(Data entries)
================
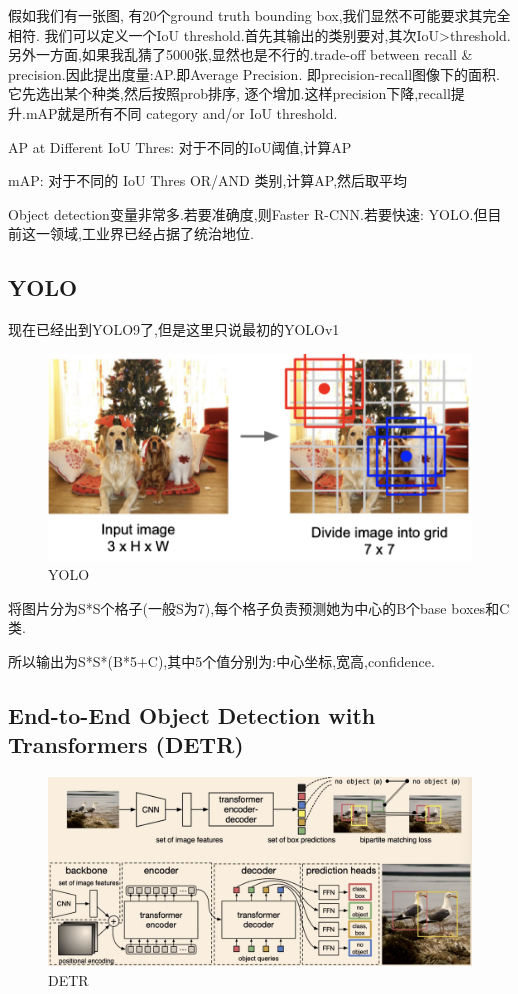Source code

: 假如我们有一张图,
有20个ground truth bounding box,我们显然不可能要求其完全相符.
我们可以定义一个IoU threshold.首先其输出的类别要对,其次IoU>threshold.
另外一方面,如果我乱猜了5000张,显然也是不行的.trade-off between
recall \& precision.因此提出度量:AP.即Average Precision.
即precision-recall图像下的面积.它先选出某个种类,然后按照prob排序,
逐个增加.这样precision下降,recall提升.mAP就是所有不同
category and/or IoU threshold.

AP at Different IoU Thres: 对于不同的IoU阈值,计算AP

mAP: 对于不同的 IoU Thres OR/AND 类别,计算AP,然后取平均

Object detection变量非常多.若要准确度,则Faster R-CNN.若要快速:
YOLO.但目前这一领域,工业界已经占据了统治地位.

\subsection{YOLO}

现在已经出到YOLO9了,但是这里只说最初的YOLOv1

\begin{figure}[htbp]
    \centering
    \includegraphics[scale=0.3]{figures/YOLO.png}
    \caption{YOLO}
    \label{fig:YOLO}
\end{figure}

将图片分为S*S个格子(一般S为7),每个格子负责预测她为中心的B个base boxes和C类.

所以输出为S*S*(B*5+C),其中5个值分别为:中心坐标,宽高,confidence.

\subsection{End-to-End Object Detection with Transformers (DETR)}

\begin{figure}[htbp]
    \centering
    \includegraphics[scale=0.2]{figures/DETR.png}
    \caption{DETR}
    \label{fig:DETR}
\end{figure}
================
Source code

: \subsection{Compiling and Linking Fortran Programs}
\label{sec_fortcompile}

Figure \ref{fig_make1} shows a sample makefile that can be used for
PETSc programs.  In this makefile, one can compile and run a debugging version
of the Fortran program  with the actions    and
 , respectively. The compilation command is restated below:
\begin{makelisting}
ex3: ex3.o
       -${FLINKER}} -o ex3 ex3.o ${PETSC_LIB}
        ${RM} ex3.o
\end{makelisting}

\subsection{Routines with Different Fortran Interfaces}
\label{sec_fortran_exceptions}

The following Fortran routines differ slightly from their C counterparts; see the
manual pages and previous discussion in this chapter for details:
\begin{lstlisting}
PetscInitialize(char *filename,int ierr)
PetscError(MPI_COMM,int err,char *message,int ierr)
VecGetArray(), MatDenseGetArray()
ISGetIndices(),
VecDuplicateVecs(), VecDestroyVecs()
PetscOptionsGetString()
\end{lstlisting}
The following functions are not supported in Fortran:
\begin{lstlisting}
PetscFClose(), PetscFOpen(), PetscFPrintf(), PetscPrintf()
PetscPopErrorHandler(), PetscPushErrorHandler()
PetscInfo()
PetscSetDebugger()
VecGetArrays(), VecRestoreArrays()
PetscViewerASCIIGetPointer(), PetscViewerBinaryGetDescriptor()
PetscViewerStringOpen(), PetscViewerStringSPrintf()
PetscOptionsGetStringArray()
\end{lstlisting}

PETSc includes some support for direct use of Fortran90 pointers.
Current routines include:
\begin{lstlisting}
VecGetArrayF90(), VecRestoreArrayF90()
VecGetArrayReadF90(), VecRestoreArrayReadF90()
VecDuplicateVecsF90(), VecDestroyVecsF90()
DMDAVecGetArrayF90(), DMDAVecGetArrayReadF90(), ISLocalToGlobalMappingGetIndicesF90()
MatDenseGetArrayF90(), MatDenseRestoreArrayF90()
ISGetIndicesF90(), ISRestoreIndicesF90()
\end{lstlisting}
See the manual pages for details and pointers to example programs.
================
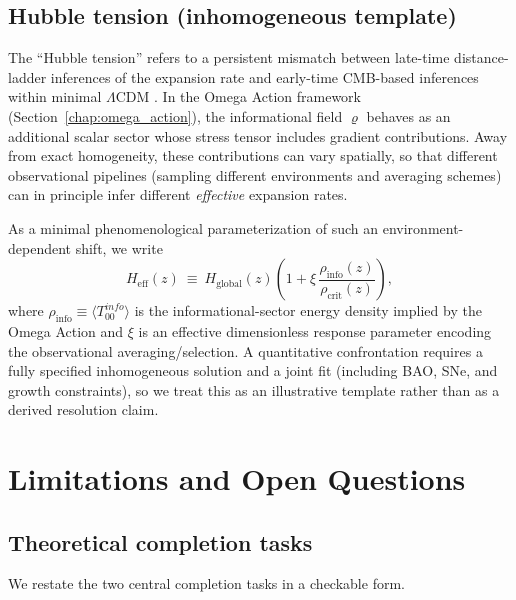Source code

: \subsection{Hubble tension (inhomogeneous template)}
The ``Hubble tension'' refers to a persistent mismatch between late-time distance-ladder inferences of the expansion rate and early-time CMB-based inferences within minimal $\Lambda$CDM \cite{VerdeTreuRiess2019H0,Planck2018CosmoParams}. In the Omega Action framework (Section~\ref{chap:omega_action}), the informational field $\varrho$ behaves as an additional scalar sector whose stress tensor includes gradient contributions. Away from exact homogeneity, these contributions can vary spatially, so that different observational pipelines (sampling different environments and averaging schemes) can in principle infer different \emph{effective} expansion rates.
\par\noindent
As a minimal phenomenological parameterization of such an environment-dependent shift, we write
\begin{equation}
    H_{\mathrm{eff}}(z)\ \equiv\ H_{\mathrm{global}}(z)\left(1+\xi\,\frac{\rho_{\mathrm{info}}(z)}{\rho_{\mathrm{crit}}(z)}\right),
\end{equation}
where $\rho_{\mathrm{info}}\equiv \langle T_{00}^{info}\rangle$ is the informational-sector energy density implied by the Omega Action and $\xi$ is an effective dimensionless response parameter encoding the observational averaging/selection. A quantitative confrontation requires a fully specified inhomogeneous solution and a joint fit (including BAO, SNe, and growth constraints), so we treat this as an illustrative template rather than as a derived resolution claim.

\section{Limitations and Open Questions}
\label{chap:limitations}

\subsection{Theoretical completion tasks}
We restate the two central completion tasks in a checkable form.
================
In the entries above, find the line holding "有20个ground truth bounding box,我们显然不可能要求其完全相符." and the line holding "所以输出为S*S*(B*5+"; print both of them and every line between, exactly, and nothing else.

有20个ground truth bounding box,我们显然不可能要求其完全相符.
我们可以定义一个IoU threshold.首先其输出的类别要对,其次IoU>threshold.
另外一方面,如果我乱猜了5000张,显然也是不行的.trade-off between
recall \& precision.因此提出度量:AP.即Average Precision.
即precision-recall图像下的面积.它先选出某个种类,然后按照prob排序,
逐个增加.这样precision下降,recall提升.mAP就是所有不同
category and/or IoU threshold.

AP at Different IoU Thres: 对于不同的IoU阈值,计算AP

mAP: 对于不同的 IoU Thres OR/AND 类别,计算AP,然后取平均

Object detection变量非常多.若要准确度,则Faster R-CNN.若要快速:
YOLO.但目前这一领域,工业界已经占据了统治地位.

\subsection{YOLO}

现在已经出到YOLO9了,但是这里只说最初的YOLOv1

\begin{figure}[htbp]
    \centering
    \includegraphics[scale=0.3]{figures/YOLO.png}
    \caption{YOLO}
    \label{fig:YOLO}
\end{figure}

将图片分为S*S个格子(一般S为7),每个格子负责预测她为中心的B个base boxes和C类.

所以输出为S*S*(B*5+C),其中5个值分别为:中心坐标,宽高,confidence.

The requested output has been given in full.